If it is, then you must remember that sending a snail-mail request to get a snail-mailed set of disks in return, and being required to send the money required to cover the cost of making a copy of the disks along with your request is a 100% permitted way to fulfil the source code distribution requirement of the GPLv2.

I haven't received the source code package and don't intend to do that.

The license on the Unreal Engine source code is not GPLv2, it is a EULA that does not meet the Open Source Definition.

https://www.unrealengine.com/eula https://opensource.org/osd

> The license on the Unreal Engine source code is not GPLv2...

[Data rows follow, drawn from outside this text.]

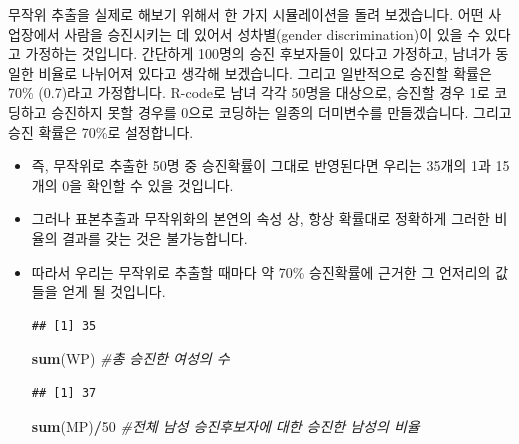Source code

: \documentclass[]{book}
\newenvironment{Shaded}{\begin{snugshade}}{\end{snugshade}}
\newcommand{\CommentTok}[1]{\textcolor[rgb]{0.56,0.35,0.01}{\textit{#1}}}
\newcommand{\DecValTok}[1]{\textcolor[rgb]{0.00,0.00,0.81}{#1}}
\newcommand{\FloatTok}[1]{\textcolor[rgb]{0.00,0.00,0.81}{#1}}
\newcommand{\KeywordTok}[1]{\textcolor[rgb]{0.13,0.29,0.53}{\textbf{#1}}}
\newcommand{\NormalTok}[1]{#1}
\newcommand{\OperatorTok}[1]{\textcolor[rgb]{0.81,0.36,0.00}{\textbf{#1}}}
\newcommand{\StringTok}[1]{\textcolor[rgb]{0.31,0.60,0.02}{#1}}
\begin{document}
무작위 추출을 실제로 해보기 위해서 한 가지 시뮬레이션을 돌려 보겠습니다. 어떤 사업장에서 사람을 승진시키는 데 있어서 성차별(gender discrimination)이 있을 수 있다고 가정하는 것입니다. 간단하게 100명의 승진 후보자들이 있다고 가정하고, 남녀가 동일한 비율로 나뉘어져 있다고 생각해 보겠습니다. 그리고 일반적으로 승진할 확률은 70\% (0.7)라고 가정합니다. R-code로 남녀 각각 50명을 대상으로, 승진할 경우 1로 코딩하고 승진하지 못할 경우를 0으로 코딩하는 일종의 더미변수를 만들겠습니다. 그리고 승진 확률은 70\%로 설정합니다.

\begin{itemize}
\item
  즉, 무작위로 추출한 50명 중 승진확률이 그대로 반영된다면 우리는 35개의 1과 15개의 0을 확인할 수 있을 것입니다.
\item
  그러나 표본추출과 무작위화의 본연의 속성 상, 항상 확률대로 정확하게 그러한 비율의 결과를 갖는 것은 불가능합니다.
\item
  따라서 우리는 무작위로 추출할 때마다 약 70\% 승진확률에 근거한 그 언저리의 값들을 얻게 될 것입니다.

\begin{Shaded}
\end{Shaded}

\begin{verbatim}
## [1] 35
\end{verbatim}

\begin{Shaded}
\begin{Highlighting}[]
\KeywordTok{sum}\NormalTok{(WP) }\CommentTok{#총 승진한 여성의 수}
\end{Highlighting}
\end{Shaded}

\begin{verbatim}
## [1] 37
\end{verbatim}

\begin{Shaded}
\begin{Highlighting}[]
\KeywordTok{sum}\NormalTok{(MP)}\OperatorTok{/}\DecValTok{50} \CommentTok{#전체 남성 승진후보자에 대한 승진한 남성의 비율}
\end{Highlighting}
\end{Shaded}


\end{itemize}
\end{document}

I'm aware of that. I was making you aware that one of the canonical Free Software and Open Source licenses permits the source code provider to require requesters to use a rather inconvenient request method and cover the provider's actual duplication costs. This means that putting source code behind a free-of-charge authorization wall would still be 100% in compliance with the GPLv2's source code distribution requirement.

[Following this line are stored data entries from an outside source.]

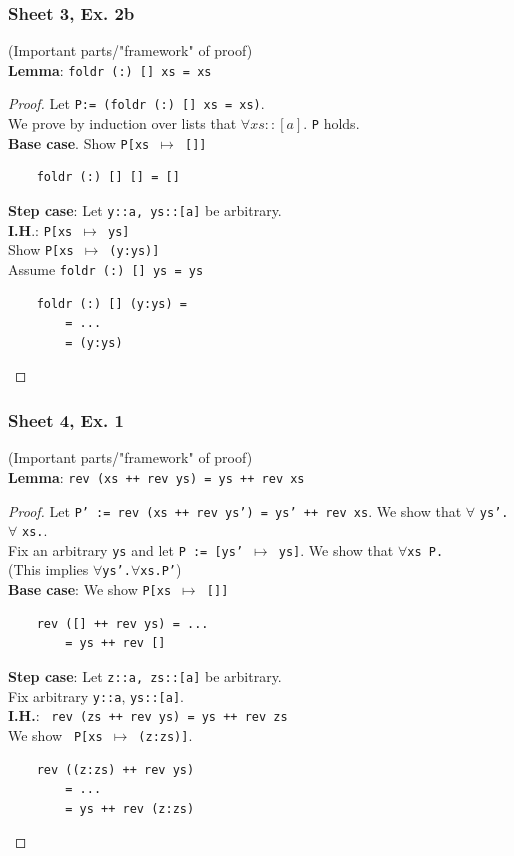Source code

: \documentclass{article}
\begin{document}
\subsubsection{Sheet 3, Ex. 2b}
(Important parts/"framework" of proof) \\
\textbf{Lemma}: \texttt{foldr (:) [] xs = xs}
\begin{proof}
    Let \texttt{P:= (foldr (:) [] xs = xs)}. \\
    We prove by induction over lists that $\forall xs::[a].$ \texttt{P} holds. \\
    \textbf{Base case}. Show \texttt{P[xs $\mapsto$ []]} 
    \begin{verbatim}
    foldr (:) [] [] = [] 
    \end{verbatim}
    \textbf{Step case}: Let \texttt{y::a, ys::[a]} be arbitrary. \\
    \textbf{I.H}.: \texttt{P[xs $\mapsto$ ys]}\\
    Show \texttt{P[xs $\mapsto$ (y:ys)]} \\
    Assume \texttt{foldr (:) [] ys = ys} %
    \begin{verbatim}
    foldr (:) [] (y:ys) = 
        = ...
        = (y:ys)
    \end{verbatim}
\end{proof}
\subsubsection{Sheet 4, Ex. 1}
(Important parts/"framework" of proof) \\
\textbf{Lemma}: \texttt{rev (xs ++ rev ys) = ys ++ rev xs}
\begin{proof}
    Let \texttt{P' := rev (xs ++ rev ys') = ys' ++ rev xs}. 
    We show that $\forall$ \texttt{ys'.}$\forall$ \texttt{xs.}. \\
    Fix an arbitrary \texttt{ys} and let \texttt{P := [ys' $\mapsto$ ys]}.
    We show that $\forall$\texttt{xs P.} \\
    (This implies $\forall$\texttt{ys'.}$\forall$\texttt{xs.P'}) \\
    \textbf{Base case}: We show \texttt{P[xs $\mapsto$ []]} 
    \begin{verbatim}
    rev ([] ++ rev ys) = ...
        = ys ++ rev []
    \end{verbatim}
    \textbf{Step case}: Let \texttt{z::a, zs::[a]} be arbitrary. \\
    Fix arbitrary \texttt{y::a}, \texttt{ys::[a]}. \\
    \textbf{I.H.}: \texttt{ rev (zs ++ rev ys) = ys ++ rev zs}  \\
    We show \texttt{ P[xs $\mapsto$ (z:zs)]}.
    \begin{verbatim}
    rev ((z:zs) ++ rev ys)
        = ...
        = ys ++ rev (z:zs)
    \end{verbatim}
\end{proof}
\end{document}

> ...it is a EULA that does not meet the Open Source Definition.

That doesn't make Unreal Engine closed source. Unreal Engine is open source. It just does not fit under the umbrella of ESR's Open Source philosophy.

Much ink was spilled decades ago about how shitty it was of ESR to name his philosophy in such a confusing way. I expect that we'll never be rid of the confusion.

It even got you confused! Notice how -in my reply to richardboegli- [0] I write "Free Software" with leading capitals (indicating that I mean libre software, rather than gratis software), but I do not write "open source" with leading capitals (indicating that I mean that the source code is available, but that it does not necessarily adhere to ESR's Open Source philosophy).

Make sense?

If my argument was not convincing, please do me the favor of answering the following question: "What is the English phrase that describes the opposite of 'closed source software', (that is, software whose source code is available for perusal, rather than software whose code is not)?".

[0] https://news.ycombinator.com/item?id=10643807

Thanks for the explanations, that explains your GPLv2 post well.

As far as I know there is no phrase that describes software whose source code has been intentionally publicly released under a license that doesn't meet the OSD/etc. I definitely wouldn't take the lower-case "open source" as meaning that. Perhaps "proprietary public source code"?

> As far as I know there is no phrase that describes software whose source code has been intentionally publicly released under a license that doesn't meet the OSD/etc.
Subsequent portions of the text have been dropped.